[INPUT DATA Boundary: Start]
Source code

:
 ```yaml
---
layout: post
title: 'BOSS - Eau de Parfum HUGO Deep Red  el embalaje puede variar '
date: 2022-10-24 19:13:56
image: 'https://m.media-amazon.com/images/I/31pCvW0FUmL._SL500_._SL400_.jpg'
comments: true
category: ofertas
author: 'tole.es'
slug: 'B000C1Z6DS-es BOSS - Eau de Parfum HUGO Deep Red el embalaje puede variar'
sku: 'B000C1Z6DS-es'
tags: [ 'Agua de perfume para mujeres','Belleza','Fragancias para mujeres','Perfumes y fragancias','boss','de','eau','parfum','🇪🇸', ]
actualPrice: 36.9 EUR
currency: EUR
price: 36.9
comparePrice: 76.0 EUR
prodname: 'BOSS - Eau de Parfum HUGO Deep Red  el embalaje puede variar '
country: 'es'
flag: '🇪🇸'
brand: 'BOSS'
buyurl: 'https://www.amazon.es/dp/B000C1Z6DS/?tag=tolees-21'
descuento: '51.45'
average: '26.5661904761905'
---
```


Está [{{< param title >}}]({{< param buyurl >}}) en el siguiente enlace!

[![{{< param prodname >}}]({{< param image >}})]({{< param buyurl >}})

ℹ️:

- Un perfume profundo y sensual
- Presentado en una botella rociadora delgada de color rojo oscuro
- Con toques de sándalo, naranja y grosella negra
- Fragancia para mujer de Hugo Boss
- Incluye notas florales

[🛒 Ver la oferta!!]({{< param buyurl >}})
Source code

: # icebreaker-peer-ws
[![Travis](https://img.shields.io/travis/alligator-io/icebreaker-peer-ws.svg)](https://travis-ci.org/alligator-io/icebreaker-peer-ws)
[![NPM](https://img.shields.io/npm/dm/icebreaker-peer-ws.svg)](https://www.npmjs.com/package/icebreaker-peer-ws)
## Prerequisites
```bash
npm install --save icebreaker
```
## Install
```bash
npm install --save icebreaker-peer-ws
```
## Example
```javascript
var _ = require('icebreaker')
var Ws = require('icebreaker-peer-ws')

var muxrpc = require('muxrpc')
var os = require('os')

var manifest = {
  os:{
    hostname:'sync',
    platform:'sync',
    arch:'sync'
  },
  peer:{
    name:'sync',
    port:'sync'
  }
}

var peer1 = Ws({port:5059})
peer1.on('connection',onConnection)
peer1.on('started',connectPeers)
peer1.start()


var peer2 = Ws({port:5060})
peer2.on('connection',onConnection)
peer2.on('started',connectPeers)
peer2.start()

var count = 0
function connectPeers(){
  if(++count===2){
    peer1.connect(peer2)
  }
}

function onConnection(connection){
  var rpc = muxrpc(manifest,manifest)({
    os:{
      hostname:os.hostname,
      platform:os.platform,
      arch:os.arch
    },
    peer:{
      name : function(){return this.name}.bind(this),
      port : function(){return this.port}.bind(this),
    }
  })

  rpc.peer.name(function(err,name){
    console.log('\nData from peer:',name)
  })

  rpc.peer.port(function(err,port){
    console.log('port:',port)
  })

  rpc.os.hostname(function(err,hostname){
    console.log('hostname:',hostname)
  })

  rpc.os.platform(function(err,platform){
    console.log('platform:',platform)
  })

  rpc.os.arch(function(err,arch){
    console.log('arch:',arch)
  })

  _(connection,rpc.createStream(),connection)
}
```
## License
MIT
[INPUT DATA Boundary: End]
* **TASK OBJECTIVE**
Each record must be returned exactly as it is written.

* **RESPONSE**
Source code

:
 ```yaml
---
layout: post
title: 'BOSS - Eau de Parfum HUGO Deep Red  el embalaje puede variar '
date: 2022-10-24 19:13:56
image: 'https://m.media-amazon.com/images/I/31pCvW0FUmL._SL500_._SL400_.jpg'
comments: true
category: ofertas
author: 'tole.es'
slug: 'B000C1Z6DS-es BOSS - Eau de Parfum HUGO Deep Red el embalaje puede variar'
sku: 'B000C1Z6DS-es'
tags: [ 'Agua de perfume para mujeres','Belleza','Fragancias para mujeres','Perfumes y fragancias','boss','de','eau','parfum','🇪🇸', ]
actualPrice: 36.9 EUR
currency: EUR
price: 36.9
comparePrice: 76.0 EUR
prodname: 'BOSS - Eau de Parfum HUGO Deep Red  el embalaje puede variar '
country: 'es'
flag: '🇪🇸'
brand: 'BOSS'
buyurl: 'https://www.amazon.es/dp/B000C1Z6DS/?tag=tolees-21'
descuento: '51.45'
average: '26.5661904761905'
---
```


Está [{{< param title >}}]({{< param buyurl >}}) en el siguiente enlace!

[![{{< param prodname >}}]({{< param image >}})]({{< param buyurl >}})

ℹ️:

- Un perfume profundo y sensual
- Presentado en una botella rociadora delgada de color rojo oscuro
- Con toques de sándalo, naranja y grosella negra
- Fragancia para mujer de Hugo Boss
- Incluye notas florales

[🛒 Ver la oferta!!]({{< param buyurl >}})
Source code

: # icebreaker-peer-ws
[![Travis](https://img.shields.io/travis/alligator-io/icebreaker-peer-ws.svg)](https://travis-ci.org/alligator-io/icebreaker-peer-ws)
[![NPM](https://img.shields.io/npm/dm/icebreaker-peer-ws.svg)](https://www.npmjs.com/package/icebreaker-peer-ws)
## Prerequisites
```bash
npm install --save icebreaker
```
## Install
```bash
npm install --save icebreaker-peer-ws
```
## Example
```javascript
var _ = require('icebreaker')
var Ws = require('icebreaker-peer-ws')

var muxrpc = require('muxrpc')
var os = require('os')

var manifest = {
  os:{
    hostname:'sync',
    platform:'sync',
    arch:'sync'
  },
  peer:{
    name:'sync',
    port:'sync'
  }
}

var peer1 = Ws({port:5059})
peer1.on('connection',onConnection)
peer1.on('started',connectPeers)
peer1.start()


var peer2 = Ws({port:5060})
peer2.on('connection',onConnection)
peer2.on('started',connectPeers)
peer2.start()

var count = 0
function connectPeers(){
  if(++count===2){
    peer1.connect(peer2)
  }
}

function onConnection(connection){
  var rpc = muxrpc(manifest,manifest)({
    os:{
      hostname:os.hostname,
      platform:os.platform,
      arch:os.arch
    },
    peer:{
      name : function(){return this.name}.bind(this),
      port : function(){return this.port}.bind(this),
    }
  })

  rpc.peer.name(function(err,name){
    console.log('\nData from peer:',name)
  })

  rpc.peer.port(function(err,port){
    console.log('port:',port)
  })

  rpc.os.hostname(function(err,hostname){
    console.log('hostname:',hostname)
  })

  rpc.os.platform(function(err,platform){
    console.log('platform:',platform)
  })

  rpc.os.arch(function(err,arch){
    console.log('arch:',arch)
  })

  _(connection,rpc.createStream(),connection)
}
```
## License
MIT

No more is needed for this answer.